Connect Festival / Saturday
Inverary Castle, Iverary
With a sprawling site in the grounds of an eighteenth century castle, Connect falls at the larger end of the boutique festival market that has grown exponentially in recent years.
Fortunately, this means that in spite of the many logistic challenges – of which the mud and the treck from the car park that would challenge even the keenest extreme sports enthusiasts – the festival is a triumph of considered musical choices rather than the rabble rousing populism of the major U.K. festivals.

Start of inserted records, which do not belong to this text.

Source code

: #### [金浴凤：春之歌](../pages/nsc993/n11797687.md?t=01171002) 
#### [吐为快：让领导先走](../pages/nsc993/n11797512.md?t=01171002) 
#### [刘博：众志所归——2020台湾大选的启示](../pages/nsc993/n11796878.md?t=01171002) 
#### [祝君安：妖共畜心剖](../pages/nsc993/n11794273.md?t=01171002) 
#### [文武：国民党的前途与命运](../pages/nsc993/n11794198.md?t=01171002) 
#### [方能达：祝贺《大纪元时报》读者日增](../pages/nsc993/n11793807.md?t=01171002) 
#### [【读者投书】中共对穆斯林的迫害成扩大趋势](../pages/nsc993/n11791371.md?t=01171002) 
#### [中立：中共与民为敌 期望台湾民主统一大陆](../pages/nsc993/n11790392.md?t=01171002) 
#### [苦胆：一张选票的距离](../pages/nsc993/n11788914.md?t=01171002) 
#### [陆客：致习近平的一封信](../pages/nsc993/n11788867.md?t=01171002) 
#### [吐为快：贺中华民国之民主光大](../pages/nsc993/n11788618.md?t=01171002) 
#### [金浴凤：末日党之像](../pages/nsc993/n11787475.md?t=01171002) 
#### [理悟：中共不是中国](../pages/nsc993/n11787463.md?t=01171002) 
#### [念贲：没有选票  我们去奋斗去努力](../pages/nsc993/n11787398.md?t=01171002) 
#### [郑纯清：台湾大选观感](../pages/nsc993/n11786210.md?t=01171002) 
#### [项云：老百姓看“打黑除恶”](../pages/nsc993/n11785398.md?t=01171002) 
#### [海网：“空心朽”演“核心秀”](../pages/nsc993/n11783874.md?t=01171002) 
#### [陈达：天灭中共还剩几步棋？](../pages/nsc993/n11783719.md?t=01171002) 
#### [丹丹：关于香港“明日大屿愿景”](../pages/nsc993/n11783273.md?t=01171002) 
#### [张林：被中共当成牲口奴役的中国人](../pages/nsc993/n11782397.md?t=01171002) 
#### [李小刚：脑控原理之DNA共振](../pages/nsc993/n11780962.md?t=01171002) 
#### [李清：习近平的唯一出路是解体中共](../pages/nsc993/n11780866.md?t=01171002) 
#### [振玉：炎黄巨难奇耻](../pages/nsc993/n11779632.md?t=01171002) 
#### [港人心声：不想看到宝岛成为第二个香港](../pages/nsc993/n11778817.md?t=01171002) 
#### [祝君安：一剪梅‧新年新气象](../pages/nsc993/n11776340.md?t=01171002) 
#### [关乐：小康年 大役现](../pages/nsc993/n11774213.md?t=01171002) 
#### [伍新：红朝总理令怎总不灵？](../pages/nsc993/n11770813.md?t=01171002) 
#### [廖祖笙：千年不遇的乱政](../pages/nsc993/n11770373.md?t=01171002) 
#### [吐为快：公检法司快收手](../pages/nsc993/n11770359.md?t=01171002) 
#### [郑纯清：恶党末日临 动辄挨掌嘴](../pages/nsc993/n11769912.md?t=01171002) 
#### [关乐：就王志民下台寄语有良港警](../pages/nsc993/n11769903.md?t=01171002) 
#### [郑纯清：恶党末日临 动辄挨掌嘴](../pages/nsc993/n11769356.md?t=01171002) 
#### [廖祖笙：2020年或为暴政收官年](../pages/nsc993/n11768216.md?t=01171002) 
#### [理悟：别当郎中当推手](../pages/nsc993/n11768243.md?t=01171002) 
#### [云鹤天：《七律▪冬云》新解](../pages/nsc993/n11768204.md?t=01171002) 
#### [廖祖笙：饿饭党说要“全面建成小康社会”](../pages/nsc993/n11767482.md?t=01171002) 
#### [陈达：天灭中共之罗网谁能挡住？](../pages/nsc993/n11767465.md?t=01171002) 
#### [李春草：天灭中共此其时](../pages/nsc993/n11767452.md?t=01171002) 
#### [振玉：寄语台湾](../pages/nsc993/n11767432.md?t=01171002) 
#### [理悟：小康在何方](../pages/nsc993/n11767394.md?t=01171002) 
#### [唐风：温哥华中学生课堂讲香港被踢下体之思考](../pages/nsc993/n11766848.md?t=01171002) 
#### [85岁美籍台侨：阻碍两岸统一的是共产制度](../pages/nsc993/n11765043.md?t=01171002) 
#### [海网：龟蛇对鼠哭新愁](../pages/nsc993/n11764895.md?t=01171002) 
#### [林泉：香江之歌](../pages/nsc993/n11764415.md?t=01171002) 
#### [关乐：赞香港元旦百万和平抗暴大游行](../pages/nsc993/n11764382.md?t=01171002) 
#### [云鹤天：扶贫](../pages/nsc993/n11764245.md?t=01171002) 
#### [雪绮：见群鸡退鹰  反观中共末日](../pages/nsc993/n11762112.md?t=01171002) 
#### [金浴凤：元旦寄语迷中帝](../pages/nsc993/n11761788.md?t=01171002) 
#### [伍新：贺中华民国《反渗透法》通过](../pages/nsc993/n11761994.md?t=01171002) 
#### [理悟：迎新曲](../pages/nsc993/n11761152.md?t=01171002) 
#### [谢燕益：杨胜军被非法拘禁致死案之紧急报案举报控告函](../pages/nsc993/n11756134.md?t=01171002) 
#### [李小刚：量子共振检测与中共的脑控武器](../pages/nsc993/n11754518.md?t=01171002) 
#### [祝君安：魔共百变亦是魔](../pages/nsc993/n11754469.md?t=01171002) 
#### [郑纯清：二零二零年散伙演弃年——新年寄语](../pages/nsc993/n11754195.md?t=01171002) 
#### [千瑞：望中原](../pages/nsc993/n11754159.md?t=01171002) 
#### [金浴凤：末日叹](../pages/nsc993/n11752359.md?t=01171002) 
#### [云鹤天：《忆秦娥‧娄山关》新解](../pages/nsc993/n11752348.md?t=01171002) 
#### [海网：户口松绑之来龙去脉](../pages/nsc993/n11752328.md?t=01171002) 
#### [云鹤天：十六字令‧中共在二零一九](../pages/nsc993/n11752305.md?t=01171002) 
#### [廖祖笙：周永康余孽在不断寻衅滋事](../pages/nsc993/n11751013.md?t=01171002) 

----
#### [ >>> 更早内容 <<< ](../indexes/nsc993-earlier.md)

Though it does not always work, there are a number of striking performances. Natasha Khan of Bat for Lashes has a voice that can fill the sparsely populated arena she engaged mid-afternoon and Vasthi Bunyan deserves some sort of credit for the quietest, most introverted performance in the biggest space ever. Even so, ‘Window over the Bay’ seems entirely befitting of the setting.
The Only Ones provide a fascinating glimpse of what The Libertines’ reunion in 2030 may sound and look like -and it is considerably better than original fans may have feared. Teenage Fanclub and Rilo Kiley offer the best meldoic pop tunes of the day, but glorious harmonies, whether of the Bellshill or Californian variety seem strangely out of synch with the greyness of the surroundings.
It is for the same reason that Mogwai’s set works spectacularly. With nightfall descending and the rainclouds producing a mist against the backdrop to the stage, the sense of dark foreboding that permeates the occasional prettiness of their tunes seems perfectly in tune with the enviornment.
It also has an edge over Primal Scream’s ongoing attempts to be all things to all people. Nevertheless, during crowd-pleasers ‘Rocks,’ ‘Swastika Eyes’ and ‘Country Girl,’ Bobby Gillespie captures another important aspect of Connect’s appeal: people in their forties pretending to be twenty-something, and for the most part, getting away with it.